L'institution genevoise et AgriGenève ont néanmoins convenu d’un rendez-vous le 22 juin pour voir comment collaborer à l'avenir, et notamment durant les prochaines vendanges. "Si ce partenariat se concrétise, l’Hospice général mettra sur pied une formation pour les bénéficiaires intéressés et dont le profil correspond à ce qui est requis afin de répondre aux exigences de l’agriculture et de la viticulture", précise Bernard Manguin, le porte-parole de l’Hospice général.
Raphaël Leroy/gma
"On ne s'improvise pas agriculteur"
Interrogé dans l'émission Forum jeudi soir, le directeur d'AgriGenève François Erard indique que le choix de faire venir des travailleurs depuis l'étranger n'est pas "délibéré". "Depuis les années 70, nous n'arrivons plus à trouver de main d'oeuvre locale. Les équipes qui sont arrivées à Genève pour travailler dans les vignes durant deux mois viennent depuis 20 ou 30 ans et connaissent le métier, elles sont formées pour ça", déclare-t-il.
"L'agriculture est un métier comme un autre, il faut une formation de trois ans. On ne peut pas s'improviser agriculteur du jour au lendemain.
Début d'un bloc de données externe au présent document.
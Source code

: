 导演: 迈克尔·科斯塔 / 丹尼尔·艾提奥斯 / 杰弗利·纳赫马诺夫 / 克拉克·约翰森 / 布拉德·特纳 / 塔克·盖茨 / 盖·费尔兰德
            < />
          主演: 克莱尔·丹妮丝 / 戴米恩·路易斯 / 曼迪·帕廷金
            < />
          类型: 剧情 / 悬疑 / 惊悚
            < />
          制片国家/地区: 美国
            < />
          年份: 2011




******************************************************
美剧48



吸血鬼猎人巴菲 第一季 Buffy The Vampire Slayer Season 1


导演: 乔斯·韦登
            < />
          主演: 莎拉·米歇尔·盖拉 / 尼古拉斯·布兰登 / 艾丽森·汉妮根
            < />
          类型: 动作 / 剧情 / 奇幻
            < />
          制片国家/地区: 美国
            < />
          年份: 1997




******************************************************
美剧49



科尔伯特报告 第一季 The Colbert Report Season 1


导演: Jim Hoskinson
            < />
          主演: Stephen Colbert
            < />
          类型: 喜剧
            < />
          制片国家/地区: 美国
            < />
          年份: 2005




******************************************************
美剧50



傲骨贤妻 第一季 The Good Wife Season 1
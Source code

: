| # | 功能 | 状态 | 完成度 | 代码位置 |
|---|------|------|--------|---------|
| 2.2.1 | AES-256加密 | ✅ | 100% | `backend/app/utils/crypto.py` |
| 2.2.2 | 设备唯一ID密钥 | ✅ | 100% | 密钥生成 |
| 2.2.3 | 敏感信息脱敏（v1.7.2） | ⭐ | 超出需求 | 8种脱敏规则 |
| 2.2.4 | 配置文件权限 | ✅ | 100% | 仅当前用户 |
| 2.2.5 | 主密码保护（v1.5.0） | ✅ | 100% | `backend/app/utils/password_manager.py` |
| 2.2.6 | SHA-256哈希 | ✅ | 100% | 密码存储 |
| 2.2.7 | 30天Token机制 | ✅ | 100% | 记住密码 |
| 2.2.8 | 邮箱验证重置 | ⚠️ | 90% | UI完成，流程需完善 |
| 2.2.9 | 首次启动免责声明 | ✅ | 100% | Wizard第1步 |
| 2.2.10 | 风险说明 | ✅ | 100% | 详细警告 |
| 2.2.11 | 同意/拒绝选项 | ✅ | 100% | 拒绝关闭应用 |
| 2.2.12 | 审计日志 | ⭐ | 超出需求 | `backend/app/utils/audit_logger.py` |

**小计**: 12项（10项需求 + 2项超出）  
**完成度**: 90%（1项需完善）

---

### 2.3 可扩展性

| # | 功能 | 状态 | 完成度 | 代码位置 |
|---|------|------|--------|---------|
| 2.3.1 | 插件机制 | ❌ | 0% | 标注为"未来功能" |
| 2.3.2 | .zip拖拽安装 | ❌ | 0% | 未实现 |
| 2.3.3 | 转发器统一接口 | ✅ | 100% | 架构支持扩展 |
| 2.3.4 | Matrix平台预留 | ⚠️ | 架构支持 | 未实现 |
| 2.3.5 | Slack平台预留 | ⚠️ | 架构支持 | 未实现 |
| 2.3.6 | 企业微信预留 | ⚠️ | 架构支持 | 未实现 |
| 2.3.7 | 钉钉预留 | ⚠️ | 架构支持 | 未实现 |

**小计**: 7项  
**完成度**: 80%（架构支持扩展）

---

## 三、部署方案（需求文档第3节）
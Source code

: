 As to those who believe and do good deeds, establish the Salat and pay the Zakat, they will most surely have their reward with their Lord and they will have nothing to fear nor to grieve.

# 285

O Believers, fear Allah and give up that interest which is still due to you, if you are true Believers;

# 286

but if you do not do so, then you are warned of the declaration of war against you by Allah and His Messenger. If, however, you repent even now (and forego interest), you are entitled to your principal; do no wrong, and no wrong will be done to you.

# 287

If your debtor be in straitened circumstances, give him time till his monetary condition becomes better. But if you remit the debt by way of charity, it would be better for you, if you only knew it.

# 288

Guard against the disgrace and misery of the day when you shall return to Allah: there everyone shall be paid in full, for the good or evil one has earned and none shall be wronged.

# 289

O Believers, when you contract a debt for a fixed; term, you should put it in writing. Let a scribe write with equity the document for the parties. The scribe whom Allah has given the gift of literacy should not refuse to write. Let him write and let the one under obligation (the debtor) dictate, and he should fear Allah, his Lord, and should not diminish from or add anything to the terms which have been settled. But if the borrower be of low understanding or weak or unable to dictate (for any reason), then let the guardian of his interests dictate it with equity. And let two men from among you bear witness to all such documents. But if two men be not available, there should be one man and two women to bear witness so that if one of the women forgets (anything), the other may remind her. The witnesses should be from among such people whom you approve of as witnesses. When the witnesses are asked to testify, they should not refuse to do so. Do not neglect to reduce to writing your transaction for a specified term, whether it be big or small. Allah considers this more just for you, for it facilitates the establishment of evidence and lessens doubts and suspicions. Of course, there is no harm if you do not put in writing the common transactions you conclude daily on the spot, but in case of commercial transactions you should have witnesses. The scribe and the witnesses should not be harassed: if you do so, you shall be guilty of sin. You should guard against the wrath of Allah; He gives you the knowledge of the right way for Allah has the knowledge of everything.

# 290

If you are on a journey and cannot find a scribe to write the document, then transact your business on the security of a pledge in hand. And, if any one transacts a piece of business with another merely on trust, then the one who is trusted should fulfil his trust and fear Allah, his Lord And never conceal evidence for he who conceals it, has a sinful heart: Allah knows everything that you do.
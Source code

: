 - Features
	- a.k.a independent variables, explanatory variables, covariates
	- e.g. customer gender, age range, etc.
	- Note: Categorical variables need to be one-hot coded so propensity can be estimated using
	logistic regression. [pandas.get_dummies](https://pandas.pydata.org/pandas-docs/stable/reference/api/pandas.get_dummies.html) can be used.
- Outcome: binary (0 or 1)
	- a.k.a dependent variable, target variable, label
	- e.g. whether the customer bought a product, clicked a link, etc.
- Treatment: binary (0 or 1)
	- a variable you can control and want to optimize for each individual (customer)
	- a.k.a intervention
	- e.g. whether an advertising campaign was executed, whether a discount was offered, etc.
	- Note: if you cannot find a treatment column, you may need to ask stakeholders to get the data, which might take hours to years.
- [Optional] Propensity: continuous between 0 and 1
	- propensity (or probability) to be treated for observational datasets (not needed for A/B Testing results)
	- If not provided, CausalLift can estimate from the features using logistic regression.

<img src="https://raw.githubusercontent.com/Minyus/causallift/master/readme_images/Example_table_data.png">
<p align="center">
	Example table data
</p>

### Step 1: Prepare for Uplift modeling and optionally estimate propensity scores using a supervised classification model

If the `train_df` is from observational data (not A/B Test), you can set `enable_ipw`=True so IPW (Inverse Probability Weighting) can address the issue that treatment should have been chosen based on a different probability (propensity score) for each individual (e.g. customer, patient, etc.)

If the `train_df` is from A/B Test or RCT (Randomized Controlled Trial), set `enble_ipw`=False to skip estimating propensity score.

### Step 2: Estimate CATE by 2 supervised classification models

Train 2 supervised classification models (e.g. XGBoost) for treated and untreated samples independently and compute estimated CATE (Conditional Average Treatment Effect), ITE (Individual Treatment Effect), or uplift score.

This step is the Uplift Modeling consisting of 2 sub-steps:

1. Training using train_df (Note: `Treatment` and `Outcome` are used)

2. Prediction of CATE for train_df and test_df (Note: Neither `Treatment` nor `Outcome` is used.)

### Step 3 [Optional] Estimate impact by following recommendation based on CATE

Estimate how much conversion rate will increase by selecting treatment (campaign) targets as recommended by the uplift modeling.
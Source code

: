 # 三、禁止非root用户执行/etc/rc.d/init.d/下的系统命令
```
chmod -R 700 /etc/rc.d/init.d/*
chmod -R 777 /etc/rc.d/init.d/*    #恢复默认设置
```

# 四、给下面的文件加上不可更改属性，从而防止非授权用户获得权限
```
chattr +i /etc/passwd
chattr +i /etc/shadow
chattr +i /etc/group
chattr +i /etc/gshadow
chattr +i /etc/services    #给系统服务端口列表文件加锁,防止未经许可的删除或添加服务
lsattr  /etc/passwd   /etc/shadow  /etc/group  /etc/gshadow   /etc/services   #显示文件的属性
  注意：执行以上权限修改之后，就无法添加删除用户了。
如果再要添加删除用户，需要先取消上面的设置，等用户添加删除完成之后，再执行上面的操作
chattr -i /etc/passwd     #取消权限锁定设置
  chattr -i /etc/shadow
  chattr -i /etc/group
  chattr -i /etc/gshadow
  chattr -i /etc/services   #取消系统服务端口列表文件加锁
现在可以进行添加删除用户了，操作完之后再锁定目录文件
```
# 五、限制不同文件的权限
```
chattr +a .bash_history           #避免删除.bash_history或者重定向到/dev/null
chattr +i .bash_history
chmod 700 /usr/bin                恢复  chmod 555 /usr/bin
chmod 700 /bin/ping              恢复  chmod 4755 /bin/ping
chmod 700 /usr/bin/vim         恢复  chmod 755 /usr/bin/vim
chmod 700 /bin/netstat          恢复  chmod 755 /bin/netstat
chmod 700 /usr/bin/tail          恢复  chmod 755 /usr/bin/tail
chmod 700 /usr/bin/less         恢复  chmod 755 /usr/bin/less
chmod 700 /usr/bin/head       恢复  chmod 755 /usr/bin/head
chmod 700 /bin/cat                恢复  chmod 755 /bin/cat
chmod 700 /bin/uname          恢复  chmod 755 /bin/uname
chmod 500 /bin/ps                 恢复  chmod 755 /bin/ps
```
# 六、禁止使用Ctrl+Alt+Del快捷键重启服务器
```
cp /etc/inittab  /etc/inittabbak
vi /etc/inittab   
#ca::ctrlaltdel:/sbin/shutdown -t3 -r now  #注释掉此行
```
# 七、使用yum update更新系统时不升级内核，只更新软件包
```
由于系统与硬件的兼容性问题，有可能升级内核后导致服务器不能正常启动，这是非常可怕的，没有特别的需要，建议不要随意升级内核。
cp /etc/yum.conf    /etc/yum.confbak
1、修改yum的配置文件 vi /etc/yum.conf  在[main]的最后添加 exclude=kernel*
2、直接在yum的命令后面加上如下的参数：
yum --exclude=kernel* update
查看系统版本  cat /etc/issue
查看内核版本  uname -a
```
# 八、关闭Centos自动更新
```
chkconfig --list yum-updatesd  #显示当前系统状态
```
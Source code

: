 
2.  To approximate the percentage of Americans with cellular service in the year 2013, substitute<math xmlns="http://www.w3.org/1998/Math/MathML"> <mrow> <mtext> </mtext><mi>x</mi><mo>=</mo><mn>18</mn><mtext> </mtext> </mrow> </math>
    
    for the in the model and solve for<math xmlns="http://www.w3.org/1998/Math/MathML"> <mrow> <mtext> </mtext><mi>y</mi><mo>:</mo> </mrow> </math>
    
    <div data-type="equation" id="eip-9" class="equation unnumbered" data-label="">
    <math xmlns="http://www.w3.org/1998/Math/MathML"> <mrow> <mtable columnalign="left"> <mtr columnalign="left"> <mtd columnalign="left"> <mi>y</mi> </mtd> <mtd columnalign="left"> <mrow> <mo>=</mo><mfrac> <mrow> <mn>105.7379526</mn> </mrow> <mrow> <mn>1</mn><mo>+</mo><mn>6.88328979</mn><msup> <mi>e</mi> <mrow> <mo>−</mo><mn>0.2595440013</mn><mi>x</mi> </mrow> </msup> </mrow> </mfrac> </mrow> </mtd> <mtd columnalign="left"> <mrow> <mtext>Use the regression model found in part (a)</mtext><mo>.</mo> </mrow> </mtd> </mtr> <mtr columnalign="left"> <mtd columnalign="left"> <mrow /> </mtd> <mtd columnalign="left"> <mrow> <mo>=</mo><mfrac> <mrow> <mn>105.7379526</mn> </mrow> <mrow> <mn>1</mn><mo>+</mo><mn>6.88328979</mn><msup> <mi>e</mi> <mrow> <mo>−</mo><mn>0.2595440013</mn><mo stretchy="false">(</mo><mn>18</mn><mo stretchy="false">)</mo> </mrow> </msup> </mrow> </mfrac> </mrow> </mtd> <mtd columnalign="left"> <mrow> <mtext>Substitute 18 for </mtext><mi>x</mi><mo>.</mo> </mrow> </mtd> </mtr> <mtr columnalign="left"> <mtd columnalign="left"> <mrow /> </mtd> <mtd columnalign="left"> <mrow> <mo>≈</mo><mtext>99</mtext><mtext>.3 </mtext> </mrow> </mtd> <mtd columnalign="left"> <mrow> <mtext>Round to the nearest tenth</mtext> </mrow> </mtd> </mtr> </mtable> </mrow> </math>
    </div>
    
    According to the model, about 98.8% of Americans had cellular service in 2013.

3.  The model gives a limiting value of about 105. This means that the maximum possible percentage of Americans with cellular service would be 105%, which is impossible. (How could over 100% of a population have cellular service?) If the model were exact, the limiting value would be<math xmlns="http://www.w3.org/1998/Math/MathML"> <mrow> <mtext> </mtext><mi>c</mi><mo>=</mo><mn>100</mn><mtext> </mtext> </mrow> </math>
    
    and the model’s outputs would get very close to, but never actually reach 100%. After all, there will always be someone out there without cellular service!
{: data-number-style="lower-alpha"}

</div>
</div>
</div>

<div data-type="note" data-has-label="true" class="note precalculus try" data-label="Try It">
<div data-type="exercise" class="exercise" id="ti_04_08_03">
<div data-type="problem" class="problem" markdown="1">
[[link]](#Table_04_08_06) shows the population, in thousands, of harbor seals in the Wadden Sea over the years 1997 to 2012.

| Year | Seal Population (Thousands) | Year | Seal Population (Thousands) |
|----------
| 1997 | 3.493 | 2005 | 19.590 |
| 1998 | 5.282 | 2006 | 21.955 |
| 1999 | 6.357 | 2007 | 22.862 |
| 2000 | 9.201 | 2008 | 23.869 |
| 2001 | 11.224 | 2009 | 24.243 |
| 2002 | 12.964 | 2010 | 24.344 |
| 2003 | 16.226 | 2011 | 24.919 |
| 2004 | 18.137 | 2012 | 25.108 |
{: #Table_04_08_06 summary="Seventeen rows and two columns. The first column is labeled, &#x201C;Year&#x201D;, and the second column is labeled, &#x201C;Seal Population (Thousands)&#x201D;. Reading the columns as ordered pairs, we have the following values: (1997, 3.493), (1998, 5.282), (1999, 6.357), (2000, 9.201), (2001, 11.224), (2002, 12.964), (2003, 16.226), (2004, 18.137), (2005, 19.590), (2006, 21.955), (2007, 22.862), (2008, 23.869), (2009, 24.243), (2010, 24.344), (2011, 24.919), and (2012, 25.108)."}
Les besoins de la profession, ce sont des gens qui connaissent le travail", ajoute François Erard, expliquant ainsi sans doute la préférence pour les travailleurs saisonniers dans ce cas précis.
"Nous allons voir dans quelle mesure nous pourrions engager quelques personnes de l'Hospice pour les vendanges ou la récolte des fruits l'automne prochain", promet-il toutefois.